(Records shown)
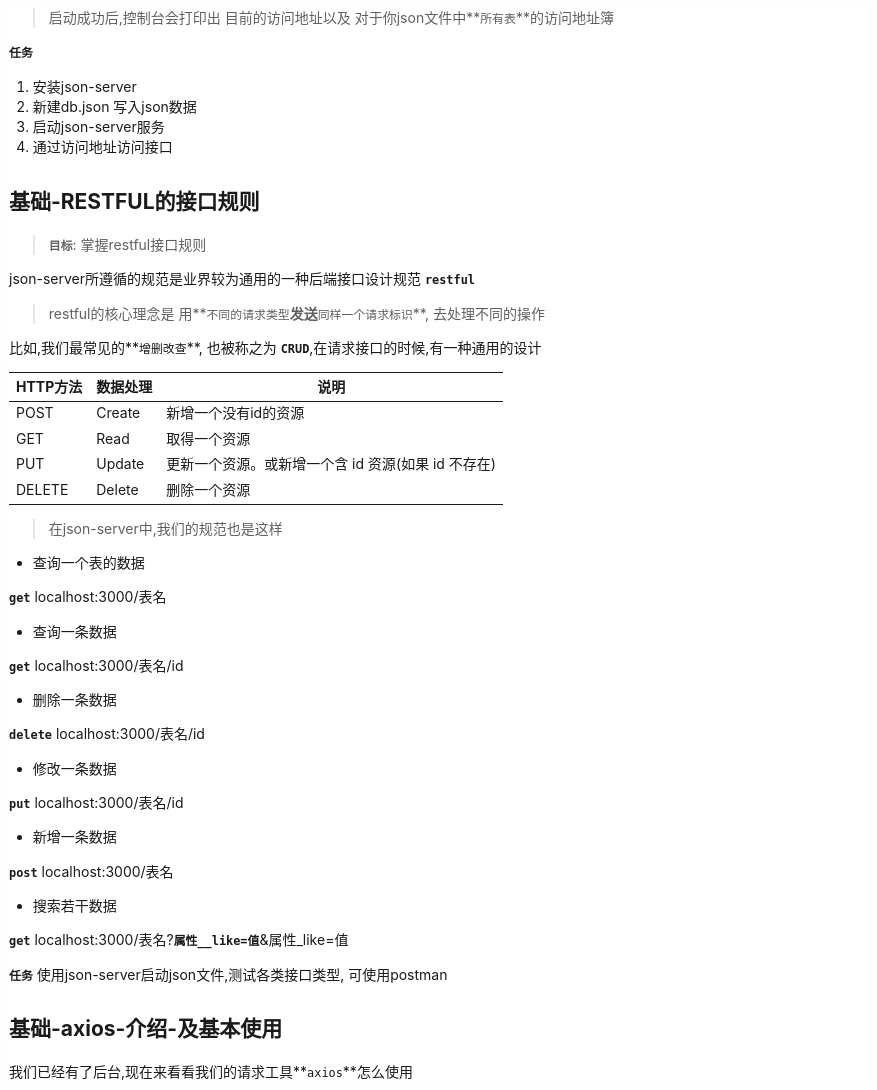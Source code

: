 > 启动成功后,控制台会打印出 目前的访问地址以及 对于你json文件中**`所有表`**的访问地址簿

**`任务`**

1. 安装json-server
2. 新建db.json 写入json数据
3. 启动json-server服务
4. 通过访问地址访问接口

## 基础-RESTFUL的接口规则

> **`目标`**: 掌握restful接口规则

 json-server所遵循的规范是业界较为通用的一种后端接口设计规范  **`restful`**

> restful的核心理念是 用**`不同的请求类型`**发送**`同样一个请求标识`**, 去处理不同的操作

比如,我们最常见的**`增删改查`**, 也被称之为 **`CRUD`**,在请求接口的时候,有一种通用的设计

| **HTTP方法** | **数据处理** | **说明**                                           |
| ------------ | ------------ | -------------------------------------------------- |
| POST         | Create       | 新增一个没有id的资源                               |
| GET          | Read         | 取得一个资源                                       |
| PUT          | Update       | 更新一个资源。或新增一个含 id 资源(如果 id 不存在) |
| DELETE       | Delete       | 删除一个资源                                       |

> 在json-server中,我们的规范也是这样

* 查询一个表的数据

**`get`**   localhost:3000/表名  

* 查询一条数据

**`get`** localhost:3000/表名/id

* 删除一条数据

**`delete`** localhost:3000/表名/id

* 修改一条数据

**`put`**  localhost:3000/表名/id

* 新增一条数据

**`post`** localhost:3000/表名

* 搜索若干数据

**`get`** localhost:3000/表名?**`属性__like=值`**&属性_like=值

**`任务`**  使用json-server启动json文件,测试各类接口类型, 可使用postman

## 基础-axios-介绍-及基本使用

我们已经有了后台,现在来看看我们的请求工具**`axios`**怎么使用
(End Records shown)
(Records shown)
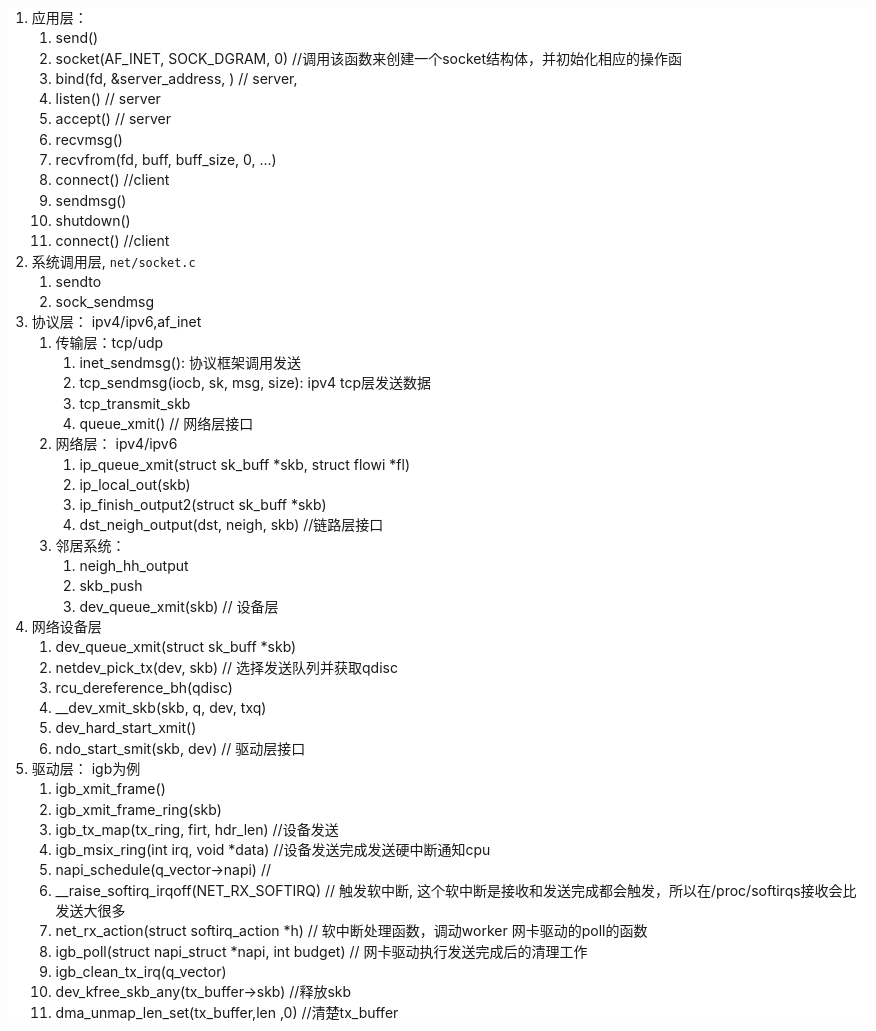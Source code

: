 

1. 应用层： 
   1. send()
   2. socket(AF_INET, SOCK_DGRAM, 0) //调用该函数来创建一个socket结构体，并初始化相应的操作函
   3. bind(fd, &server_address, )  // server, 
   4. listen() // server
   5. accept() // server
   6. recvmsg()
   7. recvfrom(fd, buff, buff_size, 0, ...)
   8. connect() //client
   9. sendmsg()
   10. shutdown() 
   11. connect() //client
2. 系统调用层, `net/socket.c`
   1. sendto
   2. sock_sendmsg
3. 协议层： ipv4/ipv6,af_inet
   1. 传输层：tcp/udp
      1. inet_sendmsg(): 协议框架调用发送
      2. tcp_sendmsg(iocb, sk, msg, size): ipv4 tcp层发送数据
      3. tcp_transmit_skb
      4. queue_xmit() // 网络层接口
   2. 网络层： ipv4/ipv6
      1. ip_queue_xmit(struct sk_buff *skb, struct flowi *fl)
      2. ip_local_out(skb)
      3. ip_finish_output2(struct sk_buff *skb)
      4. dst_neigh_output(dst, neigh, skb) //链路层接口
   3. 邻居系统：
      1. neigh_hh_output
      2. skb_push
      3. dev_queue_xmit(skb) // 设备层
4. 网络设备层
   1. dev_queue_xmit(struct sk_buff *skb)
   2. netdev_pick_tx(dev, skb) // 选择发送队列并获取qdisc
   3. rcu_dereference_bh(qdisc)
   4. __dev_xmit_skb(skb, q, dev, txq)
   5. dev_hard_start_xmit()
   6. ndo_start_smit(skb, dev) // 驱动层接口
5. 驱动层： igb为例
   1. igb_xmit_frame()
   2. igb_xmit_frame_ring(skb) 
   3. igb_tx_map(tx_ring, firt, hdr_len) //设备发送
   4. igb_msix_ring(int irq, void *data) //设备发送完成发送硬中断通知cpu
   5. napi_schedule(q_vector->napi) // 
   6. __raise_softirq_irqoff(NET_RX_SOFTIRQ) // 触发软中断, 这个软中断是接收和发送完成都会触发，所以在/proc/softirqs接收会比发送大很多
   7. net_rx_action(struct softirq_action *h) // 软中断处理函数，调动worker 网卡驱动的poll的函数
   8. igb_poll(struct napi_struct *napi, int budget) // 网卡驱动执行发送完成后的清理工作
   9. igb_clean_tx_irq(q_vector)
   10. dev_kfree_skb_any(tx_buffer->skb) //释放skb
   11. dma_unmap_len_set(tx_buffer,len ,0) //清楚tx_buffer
(End Records shown)
(Records shown)
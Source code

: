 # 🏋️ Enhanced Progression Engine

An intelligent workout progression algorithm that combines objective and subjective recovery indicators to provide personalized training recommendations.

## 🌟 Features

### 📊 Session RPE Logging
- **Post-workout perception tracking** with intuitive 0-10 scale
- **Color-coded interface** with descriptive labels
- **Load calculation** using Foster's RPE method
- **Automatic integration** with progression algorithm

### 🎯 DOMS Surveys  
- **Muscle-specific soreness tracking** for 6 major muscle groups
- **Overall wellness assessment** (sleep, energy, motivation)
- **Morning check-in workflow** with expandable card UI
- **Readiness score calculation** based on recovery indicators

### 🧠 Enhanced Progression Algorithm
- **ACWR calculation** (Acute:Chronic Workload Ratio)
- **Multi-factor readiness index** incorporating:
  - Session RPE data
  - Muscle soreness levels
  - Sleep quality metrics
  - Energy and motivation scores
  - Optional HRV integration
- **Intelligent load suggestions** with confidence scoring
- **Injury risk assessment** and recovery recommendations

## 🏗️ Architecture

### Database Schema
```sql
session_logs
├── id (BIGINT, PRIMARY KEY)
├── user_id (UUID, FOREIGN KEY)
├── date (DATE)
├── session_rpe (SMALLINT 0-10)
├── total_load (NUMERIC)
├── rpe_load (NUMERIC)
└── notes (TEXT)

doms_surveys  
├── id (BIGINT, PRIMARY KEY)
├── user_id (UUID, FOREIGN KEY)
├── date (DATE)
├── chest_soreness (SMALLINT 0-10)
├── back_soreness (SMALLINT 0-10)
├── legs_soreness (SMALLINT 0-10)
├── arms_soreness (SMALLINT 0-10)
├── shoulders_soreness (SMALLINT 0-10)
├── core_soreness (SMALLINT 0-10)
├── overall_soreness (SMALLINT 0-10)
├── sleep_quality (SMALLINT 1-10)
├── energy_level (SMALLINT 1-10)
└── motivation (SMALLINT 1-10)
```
(End Records shown)
**What is being asked**
Your answer should be the lines above, from the line containing "2. 网络层： ipv4/ipv6" up to and including the line containing "6. __raise_softirq_irqoff(NET_RX_SOFTIRQ) //", reproduced exactly and with nothing else.

**Output of the task**
   2. 网络层： ipv4/ipv6
      1. ip_queue_xmit(struct sk_buff *skb, struct flowi *fl)
      2. ip_local_out(skb)
      3. ip_finish_output2(struct sk_buff *skb)
      4. dst_neigh_output(dst, neigh, skb) //链路层接口
   3. 邻居系统：
      1. neigh_hh_output
      2. skb_push
      3. dev_queue_xmit(skb) // 设备层
4. 网络设备层
   1. dev_queue_xmit(struct sk_buff *skb)
   2. netdev_pick_tx(dev, skb) // 选择发送队列并获取qdisc
   3. rcu_dereference_bh(qdisc)
   4. __dev_xmit_skb(skb, q, dev, txq)
   5. dev_hard_start_xmit()
   6. ndo_start_smit(skb, dev) // 驱动层接口
5. 驱动层： igb为例
   1. igb_xmit_frame()
   2. igb_xmit_frame_ring(skb) 
   3. igb_tx_map(tx_ring, firt, hdr_len) //设备发送
   4. igb_msix_ring(int irq, void *data) //设备发送完成发送硬中断通知cpu
   5. napi_schedule(q_vector->napi) // 
   6. __raise_softirq_irqoff(NET_RX_SOFTIRQ) // 触发软中断, 这个软中断是接收和发送完成都会触发，所以在/proc/softirqs接收会比发送大很多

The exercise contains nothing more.